The City Council approved a design contract for the Community Center Expansion project with Absher Construction in August. As the design phase progresses, multiple design options are expected to be shared with the City Council this Fall.
According to Public Works and Parks Director Mike Chambless, the concept photos represent a 37,000-square-foot facility that would include a six-lane competition pool, a shallow water play pool, and a lazy river where those who can benefit can swim against the current, among other features.
The design is loosely based on the Skagit Valley Family YMCA, and Chambless says, “All in all, it’s a fantastic design.” Another proposed design feature is the connection from the facility to the Ridge retail district with a new accessible walkway connected to the existing crosswalk.
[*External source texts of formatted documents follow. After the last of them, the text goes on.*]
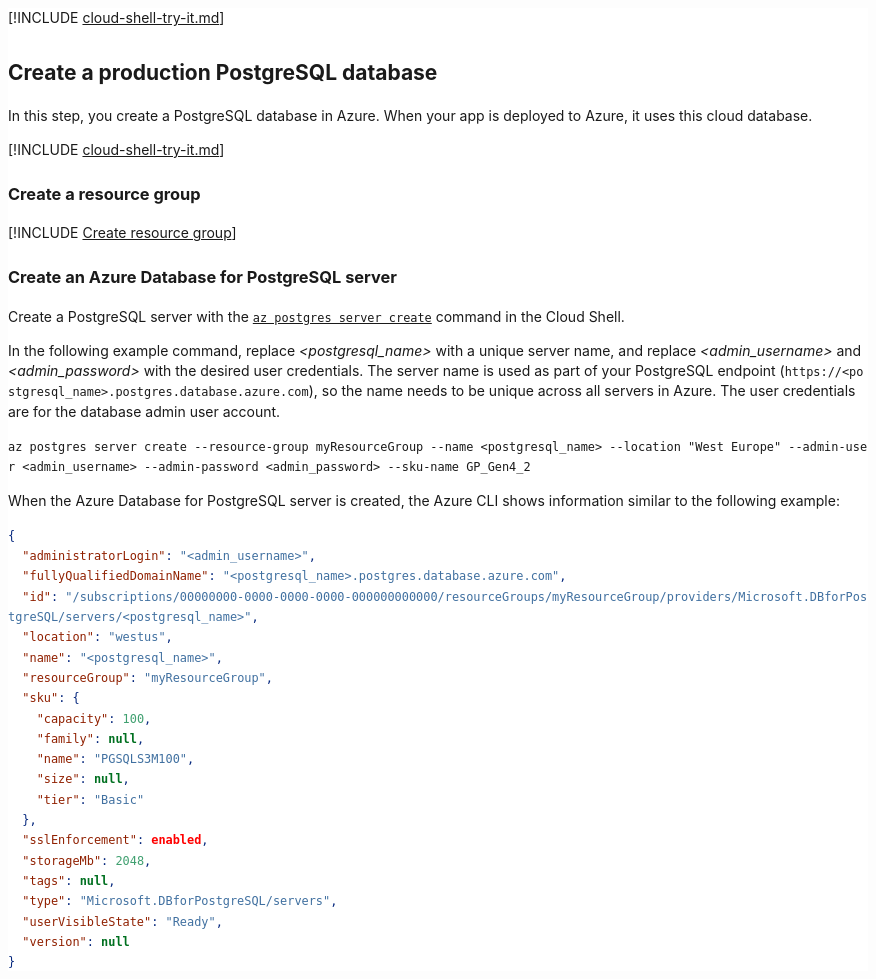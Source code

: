 [!INCLUDE [cloud-shell-try-it.md](../../../includes/cloud-shell-try-it.md)]

## Create a production PostgreSQL database

In this step, you create a PostgreSQL database in Azure. When your app is deployed to Azure, it uses this cloud database.

[!INCLUDE [cloud-shell-try-it.md](../../../includes/cloud-shell-try-it.md)]

### Create a resource group

[!INCLUDE [Create resource group](../../../includes/app-service-web-create-resource-group-linux-no-h.md)] 

### Create an Azure Database for PostgreSQL server

Create a PostgreSQL server with the [`az postgres server create`](/cli/azure/postgres/server?view=azure-cli-latest#az-postgres-server-create) command in the Cloud Shell.

In the following example command, replace *\<postgresql_name>* with a unique server name, and replace *\<admin_username>* and *\<admin_password>* with the desired user credentials. The server name is used as part of your PostgreSQL endpoint (`https://<postgresql_name>.postgres.database.azure.com`), so the name needs to be unique across all servers in Azure. The user credentials are for the database admin user account. 

```azurecli-interactive
az postgres server create --resource-group myResourceGroup --name <postgresql_name> --location "West Europe" --admin-user <admin_username> --admin-password <admin_password> --sku-name GP_Gen4_2
```

When the Azure Database for PostgreSQL server is created, the Azure CLI shows information similar to the following example:

```json
{
  "administratorLogin": "<admin_username>",
  "fullyQualifiedDomainName": "<postgresql_name>.postgres.database.azure.com",
  "id": "/subscriptions/00000000-0000-0000-0000-000000000000/resourceGroups/myResourceGroup/providers/Microsoft.DBforPostgreSQL/servers/<postgresql_name>",
  "location": "westus",
  "name": "<postgresql_name>",
  "resourceGroup": "myResourceGroup",
  "sku": {
    "capacity": 100,
    "family": null,
    "name": "PGSQLS3M100",
    "size": null,
    "tier": "Basic"
  },
  "sslEnforcement": enabled,
  "storageMb": 2048,
  "tags": null,
  "type": "Microsoft.DBforPostgreSQL/servers",
  "userVisibleState": "Ready",
  "version": null
}
```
**Please note: These are NOT final designs but rather conceptual images for an initial facility expansion design option. **
Funding for the Community Center Expansion Project is a segment of the City’s approved Capital Improvement Plan, with $15 million in project funding appropriated in the current biennial budget. Notably, King County has granted $1 million for this purpose. While the City owns the community center, it is the non-profit YMCA of Greater Seattle that operates it, ensuring its accessibility to all.
YMCA of Greater Seattle Facilities Director Josh Sutton noted that the Snoqualmie YMCA now has about 820 households with memberships; it hosts before and after school programs for two elementary schools and runs a summer camp near the Tokul roundabout. The current facility added a portable a few years ago to have enough room for kids’ programs.
At the Block Party in early September, the YMCA and City staff had a joint booth to answer questions about the newly approved splash pad and community center expansion projects. Sutton noted that the idea of expanding and adding a pool had strong community support.
The project will add 24,000 sq. ft, including an aquatics facility and more non-aquatics health and wellness space, to the existing facility. Additionally, the City continues to pursue partnerships with local organizations and state grant funding for the expansion.
The pressing need for this expansion becomes evident when considering the 30% population growth in the area since 2012 and the inadequacy of the current aquatics space. The Snoqualmie Valley is also severely deficient in aquatics space to meet the demand for vital swimming and water safety education, with only one 85-year-old small pool to serve the community.